The Agreed Programme for Government also contains a series of welfare reforms aimed at prioritising the interests of families and children.

Under the terms of an earlier Social Partnership agreement, the National Economic and Social Council (NESC) was asked to examine the feasibility of merging the family income supplement with qualified child increases with a view to creating a single second tier child income support. Such a payment would be aimed specifically at targeting child poverty by channelling resources to low-income families without creating significant disincentives to employment. This commitment to examining such a change was embodied in subsequent social partnership agreements including the current 'Towards 2016'.

The NESC has decided not to adopt a definitive position on the issue and has instead recently published a Paper in its Research Series, setting down the complex policy and technical challenges that are involved.
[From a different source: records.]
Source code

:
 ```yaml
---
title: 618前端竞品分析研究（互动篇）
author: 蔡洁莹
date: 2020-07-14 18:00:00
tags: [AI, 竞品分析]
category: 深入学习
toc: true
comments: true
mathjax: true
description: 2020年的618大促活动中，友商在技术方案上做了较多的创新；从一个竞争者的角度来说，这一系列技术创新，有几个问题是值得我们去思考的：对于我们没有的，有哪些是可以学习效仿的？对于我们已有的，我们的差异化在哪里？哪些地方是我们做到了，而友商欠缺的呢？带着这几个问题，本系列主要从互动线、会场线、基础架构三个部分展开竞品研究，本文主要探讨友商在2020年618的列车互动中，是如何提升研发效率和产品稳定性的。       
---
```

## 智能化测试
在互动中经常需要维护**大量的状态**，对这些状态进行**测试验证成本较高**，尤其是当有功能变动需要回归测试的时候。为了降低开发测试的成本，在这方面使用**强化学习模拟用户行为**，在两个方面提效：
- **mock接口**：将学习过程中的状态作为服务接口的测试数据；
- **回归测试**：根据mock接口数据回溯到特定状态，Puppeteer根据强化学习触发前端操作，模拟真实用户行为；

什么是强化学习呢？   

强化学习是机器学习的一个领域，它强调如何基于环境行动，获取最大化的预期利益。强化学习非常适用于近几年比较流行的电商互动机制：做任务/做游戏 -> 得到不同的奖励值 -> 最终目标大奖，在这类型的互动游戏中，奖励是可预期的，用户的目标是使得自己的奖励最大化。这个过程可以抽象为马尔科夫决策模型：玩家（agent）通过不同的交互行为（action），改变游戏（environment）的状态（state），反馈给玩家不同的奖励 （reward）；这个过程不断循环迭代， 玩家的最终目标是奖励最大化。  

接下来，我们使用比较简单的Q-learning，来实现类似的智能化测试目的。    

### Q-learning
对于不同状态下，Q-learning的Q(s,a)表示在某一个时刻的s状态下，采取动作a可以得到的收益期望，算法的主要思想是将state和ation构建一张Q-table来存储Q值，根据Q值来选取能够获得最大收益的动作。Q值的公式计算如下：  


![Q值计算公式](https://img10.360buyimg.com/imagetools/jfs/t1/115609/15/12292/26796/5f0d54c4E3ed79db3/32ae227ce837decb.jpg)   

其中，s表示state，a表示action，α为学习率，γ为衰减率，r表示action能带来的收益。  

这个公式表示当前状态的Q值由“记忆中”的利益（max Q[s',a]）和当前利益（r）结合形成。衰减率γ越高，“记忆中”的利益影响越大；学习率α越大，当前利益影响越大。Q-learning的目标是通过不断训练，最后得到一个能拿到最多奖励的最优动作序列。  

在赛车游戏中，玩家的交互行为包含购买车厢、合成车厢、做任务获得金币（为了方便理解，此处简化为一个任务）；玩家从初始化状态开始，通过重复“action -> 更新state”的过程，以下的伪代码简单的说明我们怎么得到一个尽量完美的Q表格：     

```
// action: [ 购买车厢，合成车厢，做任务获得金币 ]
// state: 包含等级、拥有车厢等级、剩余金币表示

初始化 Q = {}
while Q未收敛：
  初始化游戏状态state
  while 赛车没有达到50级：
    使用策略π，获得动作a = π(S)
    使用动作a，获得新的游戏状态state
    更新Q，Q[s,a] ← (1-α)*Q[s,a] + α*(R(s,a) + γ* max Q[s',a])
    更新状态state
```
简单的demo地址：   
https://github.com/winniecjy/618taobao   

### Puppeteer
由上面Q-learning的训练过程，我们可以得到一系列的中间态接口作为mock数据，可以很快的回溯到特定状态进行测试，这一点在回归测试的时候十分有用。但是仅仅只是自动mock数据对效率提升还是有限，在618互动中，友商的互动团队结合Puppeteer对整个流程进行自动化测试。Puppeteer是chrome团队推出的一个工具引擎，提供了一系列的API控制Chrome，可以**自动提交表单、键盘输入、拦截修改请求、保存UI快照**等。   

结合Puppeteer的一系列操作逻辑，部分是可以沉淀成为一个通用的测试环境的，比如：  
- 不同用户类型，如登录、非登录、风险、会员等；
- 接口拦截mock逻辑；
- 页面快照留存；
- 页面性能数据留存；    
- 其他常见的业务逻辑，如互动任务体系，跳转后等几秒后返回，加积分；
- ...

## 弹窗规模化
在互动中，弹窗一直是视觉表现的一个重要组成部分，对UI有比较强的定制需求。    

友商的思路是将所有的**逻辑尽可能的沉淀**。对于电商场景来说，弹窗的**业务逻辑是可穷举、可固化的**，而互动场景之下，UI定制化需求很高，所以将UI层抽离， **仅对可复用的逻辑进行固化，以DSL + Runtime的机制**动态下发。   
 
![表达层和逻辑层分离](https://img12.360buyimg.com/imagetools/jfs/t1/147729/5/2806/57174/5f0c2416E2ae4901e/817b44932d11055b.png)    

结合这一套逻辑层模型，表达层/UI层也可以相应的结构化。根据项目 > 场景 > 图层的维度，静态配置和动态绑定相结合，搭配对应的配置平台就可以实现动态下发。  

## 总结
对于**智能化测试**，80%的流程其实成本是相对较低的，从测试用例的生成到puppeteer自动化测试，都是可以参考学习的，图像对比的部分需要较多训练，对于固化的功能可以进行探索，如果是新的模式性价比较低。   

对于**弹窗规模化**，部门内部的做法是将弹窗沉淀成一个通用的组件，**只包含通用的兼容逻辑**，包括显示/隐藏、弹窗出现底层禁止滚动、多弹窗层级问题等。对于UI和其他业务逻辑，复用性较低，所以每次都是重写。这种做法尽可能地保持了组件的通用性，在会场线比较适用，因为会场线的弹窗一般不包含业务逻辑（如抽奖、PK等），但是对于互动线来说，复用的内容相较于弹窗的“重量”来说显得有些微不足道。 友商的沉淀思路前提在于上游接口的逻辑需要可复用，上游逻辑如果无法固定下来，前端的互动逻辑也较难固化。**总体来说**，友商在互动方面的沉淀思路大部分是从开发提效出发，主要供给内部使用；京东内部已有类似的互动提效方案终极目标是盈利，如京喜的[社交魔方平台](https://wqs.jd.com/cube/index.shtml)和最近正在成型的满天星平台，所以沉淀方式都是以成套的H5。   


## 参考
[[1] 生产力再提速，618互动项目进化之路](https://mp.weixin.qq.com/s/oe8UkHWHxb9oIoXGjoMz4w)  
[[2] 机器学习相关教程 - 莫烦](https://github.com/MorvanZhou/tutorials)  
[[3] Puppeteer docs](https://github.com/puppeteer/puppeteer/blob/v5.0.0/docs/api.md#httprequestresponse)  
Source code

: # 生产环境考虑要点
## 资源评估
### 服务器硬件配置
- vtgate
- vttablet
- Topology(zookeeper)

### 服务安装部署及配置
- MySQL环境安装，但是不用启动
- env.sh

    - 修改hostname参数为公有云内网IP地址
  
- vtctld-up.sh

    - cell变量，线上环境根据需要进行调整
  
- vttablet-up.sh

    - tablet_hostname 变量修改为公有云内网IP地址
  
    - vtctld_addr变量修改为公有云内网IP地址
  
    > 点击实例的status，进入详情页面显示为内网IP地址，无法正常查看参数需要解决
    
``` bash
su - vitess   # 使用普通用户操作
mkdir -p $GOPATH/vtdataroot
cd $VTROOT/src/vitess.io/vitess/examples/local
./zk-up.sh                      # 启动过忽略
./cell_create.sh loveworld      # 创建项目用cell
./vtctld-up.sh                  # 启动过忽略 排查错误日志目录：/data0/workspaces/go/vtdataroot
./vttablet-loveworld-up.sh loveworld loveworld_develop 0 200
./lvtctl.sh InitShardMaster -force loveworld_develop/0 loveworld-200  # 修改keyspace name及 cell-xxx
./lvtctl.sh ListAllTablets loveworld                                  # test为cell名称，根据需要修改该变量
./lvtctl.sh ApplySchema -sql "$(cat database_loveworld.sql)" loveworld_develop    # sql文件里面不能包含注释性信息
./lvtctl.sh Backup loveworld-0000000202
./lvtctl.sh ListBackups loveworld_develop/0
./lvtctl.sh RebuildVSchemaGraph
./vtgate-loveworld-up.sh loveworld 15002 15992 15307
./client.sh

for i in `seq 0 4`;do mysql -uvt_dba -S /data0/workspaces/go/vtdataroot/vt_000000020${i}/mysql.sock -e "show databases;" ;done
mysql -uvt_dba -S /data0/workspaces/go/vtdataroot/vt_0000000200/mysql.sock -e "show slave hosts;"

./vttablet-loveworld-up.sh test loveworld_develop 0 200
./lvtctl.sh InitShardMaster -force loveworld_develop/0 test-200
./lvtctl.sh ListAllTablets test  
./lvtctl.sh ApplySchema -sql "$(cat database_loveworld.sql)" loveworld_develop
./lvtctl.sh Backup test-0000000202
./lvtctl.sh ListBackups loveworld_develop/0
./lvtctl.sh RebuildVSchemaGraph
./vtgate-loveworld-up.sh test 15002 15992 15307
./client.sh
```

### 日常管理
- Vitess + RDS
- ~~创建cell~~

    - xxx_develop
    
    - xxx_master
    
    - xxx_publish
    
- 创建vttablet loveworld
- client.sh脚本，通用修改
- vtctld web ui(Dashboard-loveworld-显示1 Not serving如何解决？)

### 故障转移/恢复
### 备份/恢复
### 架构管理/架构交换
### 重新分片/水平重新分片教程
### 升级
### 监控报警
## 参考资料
I expect that the paper will helpfully inform further developments in this area. The importance of targeted income support to families and children continues to be a high priority for me and for this Government and recent changes have seen substantial improvements in this area.

Budget 2008 provided for payment of an additional €2 per week in the Qualified Child Increase, formerly called the Child Dependent Allowance, which is paid to all social welfare recipients with children. It also provided for increased weekly income thresholds for all FIS family sizes with additional resources being directed at larger families, as research has shown that this is where poverty is more likely to exist. These improvements will benefit some 26,500 existing families and entitle a further 2,700 families to the payment.

These changes represent a more selective approach to child income support through targeting children in poorer households while at the same time limiting the extent to which employment disincentives are increased. Maintaining this balance will remain a priority in consideration of future policy changes in this area.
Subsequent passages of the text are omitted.